_What is required_:
Repeat the records exactly as given. Do not include the pictures.

——————————

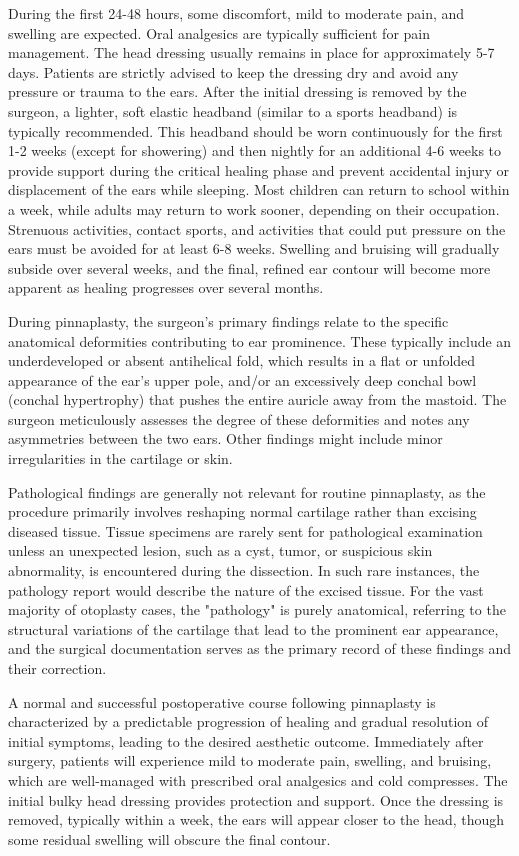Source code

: During the first 24-48 hours, some discomfort, mild to moderate pain, and swelling are expected. Oral analgesics are typically sufficient for pain management. The head dressing usually remains in place for approximately 5-7 days. Patients are strictly advised to keep the dressing dry and avoid any pressure or trauma to the ears. After the initial dressing is removed by the surgeon, a lighter, soft elastic headband (similar to a sports headband) is typically recommended. This headband should be worn continuously for the first 1-2 weeks (except for showering) and then nightly for an additional 4-6 weeks to provide support during the critical healing phase and prevent accidental injury or displacement of the ears while sleeping. Most children can return to school within a week, while adults may return to work sooner, depending on their occupation. Strenuous activities, contact sports, and activities that could put pressure on the ears must be avoided for at least 6-8 weeks. Swelling and bruising will gradually subside over several weeks, and the final, refined ear contour will become more apparent as healing progresses over several months.

During pinnaplasty, the surgeon's primary findings relate to the specific anatomical deformities contributing to ear prominence. These typically include an underdeveloped or absent antihelical fold, which results in a flat or unfolded appearance of the ear's upper pole, and/or an excessively deep conchal bowl (conchal hypertrophy) that pushes the entire auricle away from the mastoid. The surgeon meticulously assesses the degree of these deformities and notes any asymmetries between the two ears. Other findings might include minor irregularities in the cartilage or skin.

Pathological findings are generally not relevant for routine pinnaplasty, as the procedure primarily involves reshaping normal cartilage rather than excising diseased tissue. Tissue specimens are rarely sent for pathological examination unless an unexpected lesion, such as a cyst, tumor, or suspicious skin abnormality, is encountered during the dissection. In such rare instances, the pathology report would describe the nature of the excised tissue. For the vast majority of otoplasty cases, the "pathology" is purely anatomical, referring to the structural variations of the cartilage that lead to the prominent ear appearance, and the surgical documentation serves as the primary record of these findings and their correction.

A normal and successful postoperative course following pinnaplasty is characterized by a predictable progression of healing and gradual resolution of initial symptoms, leading to the desired aesthetic outcome. Immediately after surgery, patients will experience mild to moderate pain, swelling, and bruising, which are well-managed with prescribed oral analgesics and cold compresses. The initial bulky head dressing provides protection and support. Once the dressing is removed, typically within a week, the ears will appear closer to the head, though some residual swelling will obscure the final contour.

——————————

_Task solution_:
Source code

: During the first 24-48 hours, some discomfort, mild to moderate pain, and swelling are expected. Oral analgesics are typically sufficient for pain management. The head dressing usually remains in place for approximately 5-7 days. Patients are strictly advised to keep the dressing dry and avoid any pressure or trauma to the ears. After the initial dressing is removed by the surgeon, a lighter, soft elastic headband (similar to a sports headband) is typically recommended. This headband should be worn continuously for the first 1-2 weeks (except for showering) and then nightly for an additional 4-6 weeks to provide support during the critical healing phase and prevent accidental injury or displacement of the ears while sleeping. Most children can return to school within a week, while adults may return to work sooner, depending on their occupation. Strenuous activities, contact sports, and activities that could put pressure on the ears must be avoided for at least 6-8 weeks. Swelling and bruising will gradually subside over several weeks, and the final, refined ear contour will become more apparent as healing progresses over several months.

During pinnaplasty, the surgeon's primary findings relate to the specific anatomical deformities contributing to ear prominence. These typically include an underdeveloped or absent antihelical fold, which results in a flat or unfolded appearance of the ear's upper pole, and/or an excessively deep conchal bowl (conchal hypertrophy) that pushes the entire auricle away from the mastoid. The surgeon meticulously assesses the degree of these deformities and notes any asymmetries between the two ears. Other findings might include minor irregularities in the cartilage or skin.

Pathological findings are generally not relevant for routine pinnaplasty, as the procedure primarily involves reshaping normal cartilage rather than excising diseased tissue. Tissue specimens are rarely sent for pathological examination unless an unexpected lesion, such as a cyst, tumor, or suspicious skin abnormality, is encountered during the dissection. In such rare instances, the pathology report would describe the nature of the excised tissue. For the vast majority of otoplasty cases, the "pathology" is purely anatomical, referring to the structural variations of the cartilage that lead to the prominent ear appearance, and the surgical documentation serves as the primary record of these findings and their correction.

A normal and successful postoperative course following pinnaplasty is characterized by a predictable progression of healing and gradual resolution of initial symptoms, leading to the desired aesthetic outcome. Immediately after surgery, patients will experience mild to moderate pain, swelling, and bruising, which are well-managed with prescribed oral analgesics and cold compresses. The initial bulky head dressing provides protection and support. Once the dressing is removed, typically within a week, the ears will appear closer to the head, though some residual swelling will obscure the final contour.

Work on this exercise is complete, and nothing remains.